5. Lock-up; Transfer Restrictions. 

(a) The Sponsor and the Insiders agree that they shall not Transfer any Founder Shares (the “Founder Shares
Lock-up”) until the earliest of (A) one year after the completion of an initial Business Combination and (B) the date following the completion of an initial Business Combination on which the
Company completes a liquidation, merger, amalgamation, share exchange, reorganization or other similar transaction that results in all of the Company’s shareholders having the right to exchange their Ordinary Shares for cash, securities or
other property (the “Founder Shares Lock-up Period”). Notwithstanding the foregoing, if, subsequent to an initial Business Combination, the closing price of the Ordinary Shares equals or exceeds
$12.00 per share (as adjusted for share sub-divisions, share capitalizations, reorganizations, recapitalizations and other similar transactions) for any twenty (20) trading days within a 30-trading day period commencing at least 150 days after the Company’s initial Business Combination, the Founder Shares shall be released from the Founder Shares Lock-up.

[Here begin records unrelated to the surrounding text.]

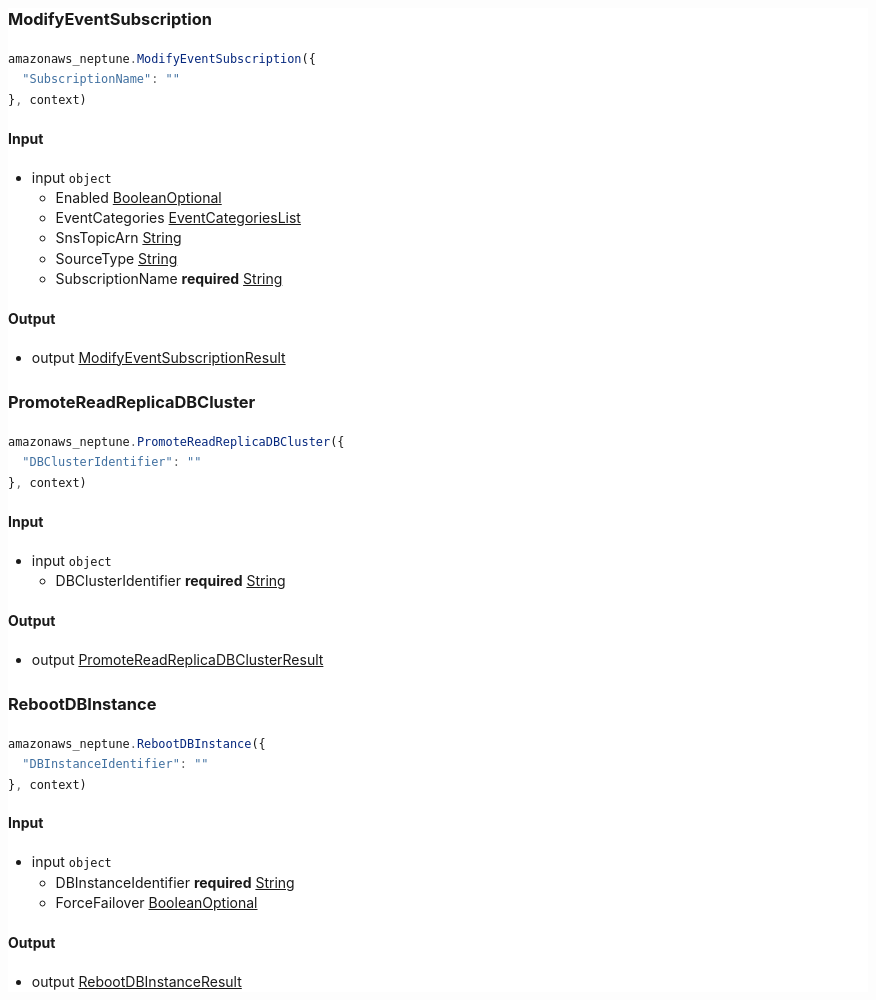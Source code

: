 ### ModifyEventSubscription



```js
amazonaws_neptune.ModifyEventSubscription({
  "SubscriptionName": ""
}, context)
```

#### Input
* input `object`
  * Enabled [BooleanOptional](#booleanoptional)
  * EventCategories [EventCategoriesList](#eventcategorieslist)
  * SnsTopicArn [String](#string)
  * SourceType [String](#string)
  * SubscriptionName **required** [String](#string)

#### Output
* output [ModifyEventSubscriptionResult](#modifyeventsubscriptionresult)

### PromoteReadReplicaDBCluster



```js
amazonaws_neptune.PromoteReadReplicaDBCluster({
  "DBClusterIdentifier": ""
}, context)
```

#### Input
* input `object`
  * DBClusterIdentifier **required** [String](#string)

#### Output
* output [PromoteReadReplicaDBClusterResult](#promotereadreplicadbclusterresult)

### RebootDBInstance



```js
amazonaws_neptune.RebootDBInstance({
  "DBInstanceIdentifier": ""
}, context)
```

#### Input
* input `object`
  * DBInstanceIdentifier **required** [String](#string)
  * ForceFailover [BooleanOptional](#booleanoptional)

#### Output
* output [RebootDBInstanceResult](#rebootdbinstanceresult)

 (b) The Sponsor and Insiders agree that they shall not effectuate any Transfer of Private Placement Warrants or Ordinary Shares issuable
upon conversion or exercise of such warrants until 30 days after the completion of an initial Business Combination (the “Private Placement Warrant Lock-up” and, together with the Founder Shares Lock-up, the “Lock-up Periods”). 
 (c) Notwithstanding
the provisions set forth in paragraphs 5(a) and (b), Transfers of the Founder Shares, Private Placement Warrants and Ordinary Shares underlying the Private Placement Warrants are permitted (a) to the Company’s officers or directors, any
affiliate or family member of any of the Company’s officers or directors, any affiliate of the Sponsor or to any member of the Sponsor or any of their affiliates; (b) in the case of an individual, as a gift to such individual’s
immediate family or to a trust, the beneficiary of which is a member of such individual’s immediate family, an affiliate of such person or to a charitable organization; (c) in the case of an individual, by virtue of laws of descent and
distribution upon death of the individual; (d) in the case of an individual, pursuant to a qualified domestic relations order; (e) by private sales or transfers made in connection with the consummation of a Business Combination at prices
no greater than the price at which the Ordinary Shares or Warrants were originally purchased; (f) by virtue of the laws of the Cayman Islands or the Sponsor’s organizational documents upon dissolution of the Sponsor; (g) in the event
of the Company’s liquidation prior to the completion of an initial Business Combination; or (h) in the event of, subsequent to the completion of an initial Business Combination, the Company’s completion of a liquidation, merger, share
exchange or other similar transaction which results in all of the Company’s Public Shareholders having the right to exchange their Ordinary Shares for cash, securities or other property; provided, however, that in the case of
clauses (a) through (f) these permitted transferees must enter into a written agreement agreeing to be bound by the restrictions herein. 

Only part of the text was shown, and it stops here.